Now we can build the Docker image and run the container.

Build the Image:
- Make sure you are in the mongodb-dev directory in your terminal.
- Run:
```
docker build -t local-mongo-cluster .
```
  This builds the image using our Dockerfile and tags it as local-mongo-cluster.

Run the Container:

Run the image as a container:

docker run -d --name mongo-cluster-dev \
  -p 27017:27017 \
  -p 27018:27018 \
  -p 27019:27019 \
  local-mongo-cluster

*   **Explanation:**
    *   `-d`: Run in detached (background) mode.
    *   `--name mongo-cluster-dev`: Give the container a convenient name.
    *   `-p :`: Map ports from your host machine to the container. We map all three for potential direct access/debugging, but only 27017 (mongos) is essential for application connection.
    *   `local-mongo-cluster`: The name of the image to run.

Check Logs (Optional):
- You can view the startup logs:
```
docker logs mongo-cluster-dev -f
```

*   Press `Ctrl+C` to stop following the logs. You should see messages indicating the successful start and initialization of all components.

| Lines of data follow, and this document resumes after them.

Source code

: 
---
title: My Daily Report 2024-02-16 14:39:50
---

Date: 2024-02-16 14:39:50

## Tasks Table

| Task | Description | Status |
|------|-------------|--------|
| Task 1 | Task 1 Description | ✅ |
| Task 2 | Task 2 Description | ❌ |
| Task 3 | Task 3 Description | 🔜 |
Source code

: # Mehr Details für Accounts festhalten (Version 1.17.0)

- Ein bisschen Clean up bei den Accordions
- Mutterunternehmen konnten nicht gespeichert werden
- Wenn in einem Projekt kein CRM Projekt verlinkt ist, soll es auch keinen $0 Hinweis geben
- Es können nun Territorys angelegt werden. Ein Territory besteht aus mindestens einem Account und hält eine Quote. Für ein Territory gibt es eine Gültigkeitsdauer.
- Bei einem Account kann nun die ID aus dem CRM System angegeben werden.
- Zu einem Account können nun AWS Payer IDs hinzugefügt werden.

Step 6: Connect and Verify

Connect using mongosh:
- If you have mongosh installed locally:
```
mongosh mongodb://localhost:27017
```

*   This connects you to the `mongos` router.

Verify Cluster Status:
- Once connected via mongosh, run:
```
sh.status()
```

*   This command should show information about the sharded cluster, including the `configReplSet`, the `shard1` shard, and databases.

Using with Docker Compose (Integration)

While the docker run command works, integrating this into a docker-compose.yaml file is often more practical for multi-service applications.

Consider a dev.docker-compose.yaml in your project's root directory:

# dev.docker-compose.yaml (Example Snippet)
volumes:
  mongodb_data:
    name: mongodb_cluster_data # Use a named volume for persistence

services:
  mongodb-cluster:
    build:
      context: ./mongodb-dev # Path to the directory containing the Dockerfile
      dockerfile: Dockerfile
    container_name: mongodb-cluster
    ports:
      - "27017:27017"  # Expose router port to host
      # - "27018:27018" # Optional: Expose config server
      # - "27019:27019" # Optional: Expose shard
    volumes:
      - mongodb_data:/data # Mount named volume to persist data
    # Add healthcheck, restart policy etc. as needed
    # healthcheck:
    #   test: ["CMD", "mongosh", "--port", "27017", "--eval", "db.adminCommand('ping')"]
    #   interval: 20s
    #   timeout: 10s
    #   retries: 5
    #   start_period: 30s
    # restart: unless-stopped

  # Example application service
  my-app:
    build: . # Or specify app context/dockerfile
    ports:
      - "8080:8080"
    environment:
      # Connect using the service name 'mongodb-cluster'
      - DATABASE_URL=mongodb://mongodb-cluster:27017/myappdb
    depends_on:
      mongodb-cluster:
        # condition: service_healthy # Use if healthcheck is defined
        condition: service_started # Basic dependency

To run with Compose:

docker compose -f dev.docker-compose.yaml up -d

To stop:
```
docker compose -f dev.docker-compose.yaml down
```
(Add -v to down to also remove the mongodb_data volume)

Conclusion

You have successfully built and run a local MongoDB sharded cluster using Docker. This setup provides a valuable tool for developing and testing applications designed for sharded environments. Remember to adapt port mappings, volumes, and Compose configurations to your specific project needs.